Not necessarily that you have to make them feel sad at one cut, or happy at another, this rule has more to do with what the film feels like.
The tone of it.
Are your cuts working in the right emotional tone or feel for what you are going for overall?
Is this transition or cut in line with the general emotional experience of the story? General emotional experience of the story is the vibe or tone you have set. If you want to maintain this tone throughout the story, the cuts and transitions should match that tone.
Let’s dive into an example to make this as clear as possible.
If we take a look at The Godfather, one of Walter Murch's editing masterpieces, we know our main character, Michael, wants nothing to do with his family's lifestyle. But in the infamous restaurant scene, Michael is faced with a pretty serious obstacle-Sollozzo.
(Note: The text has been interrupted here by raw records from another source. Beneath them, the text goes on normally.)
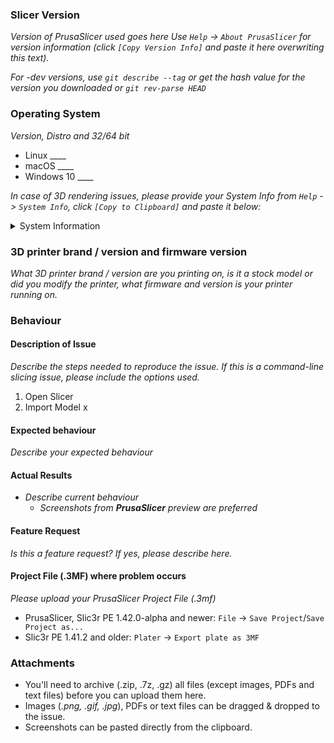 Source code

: ### Slicer Version
_Version of PrusaSlicer used goes here_
_Use `Help` -> `About PrusaSlicer` for version information (click `[Copy Version Info]` and paste it here overwriting this text)._

_For -dev versions, use `git describe --tag` or get the hash value for the version you downloaded or `git rev-parse HEAD`_


### Operating System
_Version, Distro and 32/64 bit_
* Linux ____
* macOS ____
* Windows 10 ____

_In case of 3D rendering issues, please provide your System Info from `Help` -> `System Info`, click `[Copy to Clipboard]` and paste it below:_
<details>
<summary>System Information</summary><pre>
=== PASTE YOUR SYSTEM INFO HERE (and replace this text) ===
</pre></details>


### 3D printer brand / version and firmware version
_What 3D printer brand / version are you printing on, is it a stock model or did you modify the printer, what firmware and version is your printer running on._

### Behaviour
#### Description of Issue
_Describe the steps needed to reproduce the issue. If this is a command-line slicing issue, please include the options used._
1. Open Slicer
1. Import Model x

#### Expected behaviour
_Describe your expected behaviour_

#### Actual Results
* _Describe current behaviour_
  * _Screenshots from __*PrusaSlicer*__ preview are preferred_

#### Feature Request
_Is this a feature request? If yes, please describe here._

#### Project File (.3MF) where problem occurs
_Please upload your PrusaSlicer Project File (.3mf)_
* PrusaSlicer, Slic3r PE 1.42.0-alpha and newer: `File` -> `Save Project`/`Save Project as...`
* Slic3r PE 1.41.2 and older: `Plater` -> `Export plate as 3MF`

### Attachments
* You'll need to archive (.zip, .7z, .gz) all files (except images, PDFs and text files) before you can upload them here.
* Images (_.png, .gif, .jpg_), PDFs or text files can be dragged & dropped to the issue.
* Screenshots can be pasted directly from the clipboard.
The fear of Sollozzo killing Michael's father creates a darker, unpredictable tone for the scene, and consequently, the rest of the film. Let's see how Murch matches his edits with this emotional feel by cutting sound.
While this post doesn’t dive too deep into sound editing, it is a vital element when editing with emotional tone in mind.
Once Michael is in the bathroom, we see him pull out a hidden gun from above the toilet.
As he goes to leave, he stops, and puts his hands on his head.
He is stalling and we can sense his fear.
He waits there, with his nerves. And a distant train noise suddenly gets louder.
It is cut with clips of McCluskey looking towards the bathroom.
This does two things.
One, it builds tension, and we wonder if the two men will come into the bathroom.
And two, it makes the audience feel like they’re inside Michael's head.
The sound of the train right at that pivotal moment of thought is a great edit to show inner turmoil.
We go out and face the music with Michael, unsure of what he will decide.
The dark, unpredictable feel of the film welcomes Murch’s choice to cut sound to match the noise in Michael's head. Cutting back and forth from the bathroom to the two men looking towards the bathroom, is also a great way to capture the emotional intensity of the moment.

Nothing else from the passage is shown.